(Saved data entries)
"""
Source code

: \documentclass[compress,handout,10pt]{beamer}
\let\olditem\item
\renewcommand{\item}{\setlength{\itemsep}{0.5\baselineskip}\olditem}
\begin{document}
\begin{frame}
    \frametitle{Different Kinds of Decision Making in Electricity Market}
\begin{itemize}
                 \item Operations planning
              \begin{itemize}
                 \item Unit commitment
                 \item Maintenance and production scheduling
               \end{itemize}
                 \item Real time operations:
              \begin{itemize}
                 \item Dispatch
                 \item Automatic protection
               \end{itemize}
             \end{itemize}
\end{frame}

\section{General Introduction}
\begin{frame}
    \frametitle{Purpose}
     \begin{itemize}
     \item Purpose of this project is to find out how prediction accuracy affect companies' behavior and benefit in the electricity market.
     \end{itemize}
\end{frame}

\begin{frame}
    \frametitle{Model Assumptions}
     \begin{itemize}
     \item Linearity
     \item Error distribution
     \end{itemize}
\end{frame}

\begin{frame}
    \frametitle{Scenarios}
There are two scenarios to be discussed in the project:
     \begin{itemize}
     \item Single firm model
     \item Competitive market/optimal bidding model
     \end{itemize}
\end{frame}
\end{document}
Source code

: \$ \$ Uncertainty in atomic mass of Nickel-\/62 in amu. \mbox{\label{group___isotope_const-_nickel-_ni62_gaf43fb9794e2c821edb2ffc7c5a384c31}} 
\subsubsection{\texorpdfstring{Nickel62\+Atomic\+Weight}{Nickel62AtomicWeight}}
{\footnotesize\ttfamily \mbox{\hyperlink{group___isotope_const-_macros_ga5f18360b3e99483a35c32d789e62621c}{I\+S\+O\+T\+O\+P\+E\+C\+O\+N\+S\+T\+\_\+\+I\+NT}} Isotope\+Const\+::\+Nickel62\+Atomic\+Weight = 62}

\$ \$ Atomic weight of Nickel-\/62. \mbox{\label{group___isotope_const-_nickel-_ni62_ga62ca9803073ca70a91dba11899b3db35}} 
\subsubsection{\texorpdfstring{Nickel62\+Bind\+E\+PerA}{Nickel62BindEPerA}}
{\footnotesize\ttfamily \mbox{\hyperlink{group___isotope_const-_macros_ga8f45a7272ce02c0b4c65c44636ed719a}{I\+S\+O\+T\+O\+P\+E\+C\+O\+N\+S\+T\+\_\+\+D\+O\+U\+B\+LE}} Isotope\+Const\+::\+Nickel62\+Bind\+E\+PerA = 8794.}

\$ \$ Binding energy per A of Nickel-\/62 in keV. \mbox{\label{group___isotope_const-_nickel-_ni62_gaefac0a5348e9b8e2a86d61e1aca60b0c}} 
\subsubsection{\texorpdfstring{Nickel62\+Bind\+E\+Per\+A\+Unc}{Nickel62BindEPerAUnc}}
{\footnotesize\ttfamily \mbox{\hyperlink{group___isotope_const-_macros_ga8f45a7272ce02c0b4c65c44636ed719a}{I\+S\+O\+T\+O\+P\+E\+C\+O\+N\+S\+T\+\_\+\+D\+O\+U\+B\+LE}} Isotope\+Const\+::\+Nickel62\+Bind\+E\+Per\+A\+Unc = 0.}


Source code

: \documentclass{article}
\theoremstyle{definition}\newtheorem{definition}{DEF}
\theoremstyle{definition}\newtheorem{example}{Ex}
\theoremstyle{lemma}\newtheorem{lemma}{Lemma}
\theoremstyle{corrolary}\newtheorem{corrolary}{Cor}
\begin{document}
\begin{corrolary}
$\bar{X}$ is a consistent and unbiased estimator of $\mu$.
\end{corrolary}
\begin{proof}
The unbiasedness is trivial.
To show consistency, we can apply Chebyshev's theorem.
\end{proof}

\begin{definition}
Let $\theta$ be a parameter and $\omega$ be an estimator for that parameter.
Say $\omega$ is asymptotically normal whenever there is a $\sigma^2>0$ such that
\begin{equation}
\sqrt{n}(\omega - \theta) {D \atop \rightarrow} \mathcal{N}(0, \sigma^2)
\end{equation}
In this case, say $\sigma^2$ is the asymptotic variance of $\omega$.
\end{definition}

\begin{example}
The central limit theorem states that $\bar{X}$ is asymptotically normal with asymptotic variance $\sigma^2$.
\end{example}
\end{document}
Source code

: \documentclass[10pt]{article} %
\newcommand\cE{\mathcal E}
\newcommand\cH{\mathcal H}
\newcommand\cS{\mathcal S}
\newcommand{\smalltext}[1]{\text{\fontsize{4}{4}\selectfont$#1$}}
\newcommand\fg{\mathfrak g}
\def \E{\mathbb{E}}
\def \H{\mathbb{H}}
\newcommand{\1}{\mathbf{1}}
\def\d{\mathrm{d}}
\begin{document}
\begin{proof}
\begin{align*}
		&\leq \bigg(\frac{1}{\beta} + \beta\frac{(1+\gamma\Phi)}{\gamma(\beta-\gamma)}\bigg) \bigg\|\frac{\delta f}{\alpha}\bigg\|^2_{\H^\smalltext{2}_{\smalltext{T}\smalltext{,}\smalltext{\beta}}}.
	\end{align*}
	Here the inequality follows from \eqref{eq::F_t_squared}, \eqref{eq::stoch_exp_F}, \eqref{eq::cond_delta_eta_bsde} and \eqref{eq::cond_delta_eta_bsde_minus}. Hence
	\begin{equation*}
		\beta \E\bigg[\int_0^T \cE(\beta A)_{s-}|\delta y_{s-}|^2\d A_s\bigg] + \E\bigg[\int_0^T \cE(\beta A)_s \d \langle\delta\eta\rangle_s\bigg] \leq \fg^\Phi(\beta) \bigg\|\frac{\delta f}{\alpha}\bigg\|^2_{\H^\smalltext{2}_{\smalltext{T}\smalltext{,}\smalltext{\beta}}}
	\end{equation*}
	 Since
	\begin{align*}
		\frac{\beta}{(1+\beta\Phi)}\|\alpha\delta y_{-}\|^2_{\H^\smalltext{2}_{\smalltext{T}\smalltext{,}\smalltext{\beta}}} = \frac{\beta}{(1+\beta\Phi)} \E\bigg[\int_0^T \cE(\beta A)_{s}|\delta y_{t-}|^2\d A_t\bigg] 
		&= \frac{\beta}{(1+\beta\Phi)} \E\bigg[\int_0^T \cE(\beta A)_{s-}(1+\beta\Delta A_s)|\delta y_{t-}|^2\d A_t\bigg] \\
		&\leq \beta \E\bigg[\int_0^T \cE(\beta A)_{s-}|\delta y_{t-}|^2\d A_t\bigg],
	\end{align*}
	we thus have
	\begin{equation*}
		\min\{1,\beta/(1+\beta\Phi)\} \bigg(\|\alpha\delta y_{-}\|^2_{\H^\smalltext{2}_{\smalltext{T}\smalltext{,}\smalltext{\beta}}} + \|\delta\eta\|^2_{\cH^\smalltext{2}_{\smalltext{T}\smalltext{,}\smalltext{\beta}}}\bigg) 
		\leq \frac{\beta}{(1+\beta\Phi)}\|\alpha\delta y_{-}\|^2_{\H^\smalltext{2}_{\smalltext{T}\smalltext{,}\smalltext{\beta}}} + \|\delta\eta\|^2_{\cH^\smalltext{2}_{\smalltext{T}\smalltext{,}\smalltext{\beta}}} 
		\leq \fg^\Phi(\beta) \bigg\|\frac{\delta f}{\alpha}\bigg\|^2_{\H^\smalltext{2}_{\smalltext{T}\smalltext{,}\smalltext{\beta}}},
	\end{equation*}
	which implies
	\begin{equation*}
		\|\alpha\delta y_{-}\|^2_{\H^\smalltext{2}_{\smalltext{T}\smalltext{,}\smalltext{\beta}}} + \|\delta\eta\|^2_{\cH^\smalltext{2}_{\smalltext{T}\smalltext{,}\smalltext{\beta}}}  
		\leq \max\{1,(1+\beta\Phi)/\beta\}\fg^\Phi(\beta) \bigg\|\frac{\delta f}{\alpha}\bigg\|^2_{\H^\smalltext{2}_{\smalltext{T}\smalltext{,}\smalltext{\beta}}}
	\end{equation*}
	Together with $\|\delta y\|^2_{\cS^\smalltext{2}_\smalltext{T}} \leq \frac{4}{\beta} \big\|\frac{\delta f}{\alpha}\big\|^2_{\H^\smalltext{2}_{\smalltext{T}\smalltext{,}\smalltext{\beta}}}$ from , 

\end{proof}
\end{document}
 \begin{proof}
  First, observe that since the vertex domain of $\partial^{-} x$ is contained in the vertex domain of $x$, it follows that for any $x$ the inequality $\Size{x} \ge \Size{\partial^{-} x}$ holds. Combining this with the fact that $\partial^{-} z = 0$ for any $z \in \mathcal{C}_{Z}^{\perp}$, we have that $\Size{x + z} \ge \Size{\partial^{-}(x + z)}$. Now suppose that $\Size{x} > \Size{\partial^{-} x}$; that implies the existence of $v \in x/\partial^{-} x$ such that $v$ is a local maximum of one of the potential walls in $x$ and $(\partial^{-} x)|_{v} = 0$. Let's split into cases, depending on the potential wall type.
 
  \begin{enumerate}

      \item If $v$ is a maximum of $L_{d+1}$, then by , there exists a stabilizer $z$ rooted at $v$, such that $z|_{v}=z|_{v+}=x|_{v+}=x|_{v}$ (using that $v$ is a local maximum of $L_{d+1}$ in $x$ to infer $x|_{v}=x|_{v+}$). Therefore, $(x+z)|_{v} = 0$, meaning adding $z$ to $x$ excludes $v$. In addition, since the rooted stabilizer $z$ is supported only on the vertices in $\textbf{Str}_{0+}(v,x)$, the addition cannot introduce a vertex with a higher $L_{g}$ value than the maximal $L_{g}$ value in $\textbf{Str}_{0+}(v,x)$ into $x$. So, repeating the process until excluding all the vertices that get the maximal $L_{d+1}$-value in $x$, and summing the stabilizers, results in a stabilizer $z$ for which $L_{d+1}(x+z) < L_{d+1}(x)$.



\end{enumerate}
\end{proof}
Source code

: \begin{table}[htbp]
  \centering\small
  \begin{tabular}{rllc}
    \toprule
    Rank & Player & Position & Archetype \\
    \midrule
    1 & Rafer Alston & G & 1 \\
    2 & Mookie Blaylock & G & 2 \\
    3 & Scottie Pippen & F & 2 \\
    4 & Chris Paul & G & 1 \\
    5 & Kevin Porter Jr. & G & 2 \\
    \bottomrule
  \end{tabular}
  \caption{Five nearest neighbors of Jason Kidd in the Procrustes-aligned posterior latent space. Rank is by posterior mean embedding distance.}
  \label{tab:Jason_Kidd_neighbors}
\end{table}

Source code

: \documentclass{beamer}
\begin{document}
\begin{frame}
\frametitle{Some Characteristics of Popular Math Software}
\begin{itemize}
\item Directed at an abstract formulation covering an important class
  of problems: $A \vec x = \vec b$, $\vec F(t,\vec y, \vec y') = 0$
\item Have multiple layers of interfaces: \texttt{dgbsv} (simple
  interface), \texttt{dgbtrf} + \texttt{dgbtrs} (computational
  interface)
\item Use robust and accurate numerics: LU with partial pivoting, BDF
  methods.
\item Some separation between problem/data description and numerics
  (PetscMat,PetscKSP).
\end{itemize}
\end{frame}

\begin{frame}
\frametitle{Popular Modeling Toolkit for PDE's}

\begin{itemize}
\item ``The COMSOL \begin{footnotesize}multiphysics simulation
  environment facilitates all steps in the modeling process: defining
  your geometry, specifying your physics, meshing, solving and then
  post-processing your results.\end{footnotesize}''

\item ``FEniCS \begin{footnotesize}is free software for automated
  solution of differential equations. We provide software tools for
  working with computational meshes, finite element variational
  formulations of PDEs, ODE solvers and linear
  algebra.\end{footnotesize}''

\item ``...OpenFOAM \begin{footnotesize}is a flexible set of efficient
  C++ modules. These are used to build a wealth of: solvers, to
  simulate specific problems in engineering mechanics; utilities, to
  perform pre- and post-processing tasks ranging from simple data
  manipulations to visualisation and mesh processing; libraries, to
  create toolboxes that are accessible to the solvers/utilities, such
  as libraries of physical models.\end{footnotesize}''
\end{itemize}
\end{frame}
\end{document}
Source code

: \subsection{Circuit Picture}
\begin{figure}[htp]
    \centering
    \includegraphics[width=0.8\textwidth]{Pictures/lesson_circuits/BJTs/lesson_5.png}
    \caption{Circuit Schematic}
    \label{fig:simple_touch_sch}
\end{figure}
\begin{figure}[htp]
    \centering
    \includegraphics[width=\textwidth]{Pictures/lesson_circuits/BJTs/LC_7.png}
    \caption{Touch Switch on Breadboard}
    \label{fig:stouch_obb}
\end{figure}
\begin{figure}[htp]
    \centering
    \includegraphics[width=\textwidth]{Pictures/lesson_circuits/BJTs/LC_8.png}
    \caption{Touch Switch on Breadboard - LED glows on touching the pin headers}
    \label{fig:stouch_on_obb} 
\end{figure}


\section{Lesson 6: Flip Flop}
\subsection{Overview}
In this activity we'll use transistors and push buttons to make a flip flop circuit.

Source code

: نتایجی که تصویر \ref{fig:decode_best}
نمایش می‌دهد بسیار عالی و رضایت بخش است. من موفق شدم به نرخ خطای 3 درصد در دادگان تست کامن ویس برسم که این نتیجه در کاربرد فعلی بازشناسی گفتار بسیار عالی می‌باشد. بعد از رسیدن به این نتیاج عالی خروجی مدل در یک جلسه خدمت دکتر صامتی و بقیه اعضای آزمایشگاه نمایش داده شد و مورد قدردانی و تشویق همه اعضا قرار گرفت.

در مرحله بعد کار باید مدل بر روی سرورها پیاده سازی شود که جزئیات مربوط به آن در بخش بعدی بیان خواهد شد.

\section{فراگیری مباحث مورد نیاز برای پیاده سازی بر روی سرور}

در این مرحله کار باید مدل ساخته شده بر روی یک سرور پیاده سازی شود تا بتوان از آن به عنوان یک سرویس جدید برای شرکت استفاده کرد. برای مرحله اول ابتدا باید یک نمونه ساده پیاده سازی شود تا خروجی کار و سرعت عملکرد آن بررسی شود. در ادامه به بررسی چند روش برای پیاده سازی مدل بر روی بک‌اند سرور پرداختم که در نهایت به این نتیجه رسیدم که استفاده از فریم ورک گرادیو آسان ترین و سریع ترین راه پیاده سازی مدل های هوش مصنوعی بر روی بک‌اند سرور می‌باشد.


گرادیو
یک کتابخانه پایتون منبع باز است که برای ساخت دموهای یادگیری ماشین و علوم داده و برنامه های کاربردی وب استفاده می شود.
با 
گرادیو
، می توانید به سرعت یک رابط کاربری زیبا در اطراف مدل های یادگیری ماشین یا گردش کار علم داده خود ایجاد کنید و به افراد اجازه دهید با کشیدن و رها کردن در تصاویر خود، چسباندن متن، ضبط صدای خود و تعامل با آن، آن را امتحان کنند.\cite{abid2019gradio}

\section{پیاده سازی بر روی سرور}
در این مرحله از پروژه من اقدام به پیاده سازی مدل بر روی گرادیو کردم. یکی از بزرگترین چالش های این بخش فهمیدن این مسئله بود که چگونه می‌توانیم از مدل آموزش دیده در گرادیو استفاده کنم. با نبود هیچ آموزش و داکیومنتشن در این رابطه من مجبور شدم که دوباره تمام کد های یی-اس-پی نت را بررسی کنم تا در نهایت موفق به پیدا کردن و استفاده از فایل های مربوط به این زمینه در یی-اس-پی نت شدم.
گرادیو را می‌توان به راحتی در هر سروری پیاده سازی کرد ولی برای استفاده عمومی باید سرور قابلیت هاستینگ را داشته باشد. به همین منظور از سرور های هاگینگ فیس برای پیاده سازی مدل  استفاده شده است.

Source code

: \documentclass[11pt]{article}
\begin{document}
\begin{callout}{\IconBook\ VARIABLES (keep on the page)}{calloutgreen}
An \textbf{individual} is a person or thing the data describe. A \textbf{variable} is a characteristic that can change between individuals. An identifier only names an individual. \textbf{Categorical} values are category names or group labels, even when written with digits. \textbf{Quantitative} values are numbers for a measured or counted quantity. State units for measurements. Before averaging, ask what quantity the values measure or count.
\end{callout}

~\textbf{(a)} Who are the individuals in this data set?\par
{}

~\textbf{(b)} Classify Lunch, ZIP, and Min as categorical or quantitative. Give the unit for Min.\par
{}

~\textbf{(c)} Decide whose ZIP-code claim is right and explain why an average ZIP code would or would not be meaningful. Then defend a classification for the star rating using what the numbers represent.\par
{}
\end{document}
"""
*AIM OF THE TASK:* For the word "libraries", return every line of the records that holds it.

*ANSWER SPACE:*
  manipulations to visualisation and mesh processing; libraries, to
  as libraries of physical models.\end{footnotesize}''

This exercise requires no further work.